To save costs and reduce dependence on external suppliers, Arvind aims to increase the captive consumption of fabric (i.e. fabric manufactured and used internally to manufacture garments) from 10 percent at present to 25-30 percent over the next 2-3 years.
Currency benefits (owing to Rupee’s depreciation vis-à-vis the US dollar) in respect of garment export orders will start accruing from Q4 FY19. Arvind’s cash flows are hedged till then.
Power brands, which have been registering double-digit growth YoY (in the range of 10-20 percent) steadily over the quarters, will be crucial in determining this segment’s revenue trajectory. Growth prospects in the branded innerwear category (Hanes, Calvin Klein, US Polo Association) also appear promising.
To capitalise on this uptrend, marketing spends are likely to increase in due course. Benefits of operating leverage, network expansion, brand extensions and product positioning should augur well in terms of margin.
Arvind has entered into a tie-up with a European firm for cured-in-place-pipe technology (CIPP). Going forward, the management expects sales growth of 20-30 percent YoY. As the company’s portfolio of mature products gain scale, margin should gradually move upward too.
This segment designs and manufactures critical process equipment (heat exchangers, pressure vessels, reactors, columns/towers, centrifuges, etc) for industries such as petrochemicals, fertilizers and power, among others.
Anup Engineering, India’s third largest heavy fabrication player and an entity with a cash positive balance sheet, aims to tap opportunities in global markets, while simultaneously strengthening its operational capabilities domestically. The management’s ambition is to reach the Rs 1,000 crore turnover mark over the next 5-7 years.
Major hurdles for the textile segment
Slowdown in denim fabric offtake has resulted in an oversupply situation, thus placing downward pressure on realisations. Stiff competition from unorganised players only adds to the difficulties.
A 3-6 month delay in setting up new garmenting capacities (to the tune of 44 million pieces) will keep sales growth fairly modest (at 5-6 percent YoY, versus 8-10 percent that was initially guided) for FY19.
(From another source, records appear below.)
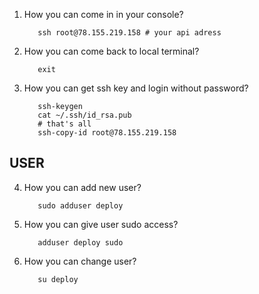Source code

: 1. How you can come in in your console?
          
          ssh root@78.155.219.158 # your api adress
2. How you can come back to local terminal?
          
          exit
3. How you can get ssh key and login without password?
          
          ssh-keygen
          cat ~/.ssh/id_rsa.pub
          # that's all
          ssh-copy-id root@78.155.219.158
          
          
## USER
4. How you can add new user?
          
          sudo adduser deploy
5. How you can give user sudo access?
          
          adduser deploy sudo
6. How you can change user?
          
          su deploy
Is Arvind investment-worthy?
Business reorganisation in the aftermath of the demerger should unlock value for investors. We remain enthused about Arvind’s branded apparel, advanced materials and engineering businesses, given their revenue visibility (attributable to favourable industry factors) and ability to perform consistently well.
However, a lot would depend on how quickly the textile arm’s proposed capex of Rs 1,500 crore (over the next 3-5 years) begins to contribute noticeably towards improving Arvind’s overall returns on capital.
In the branded apparel segment, it will be equally important to watch out for the financials of ‘Unlimited’ (erstwhile loss-making stores that have been going through a restructuring phase of late) and the pace at which brands maximise their sales potential to facilitate margin accretion.
After the demerger is effected, Arvind Fashions and Anup Engineering will, in all likelihood, list at a premium. In comparison, Arvind (excluding branded apparel and engineering) may continue to trade at lower valuation multiples till there are indications of a visible improvement in performance.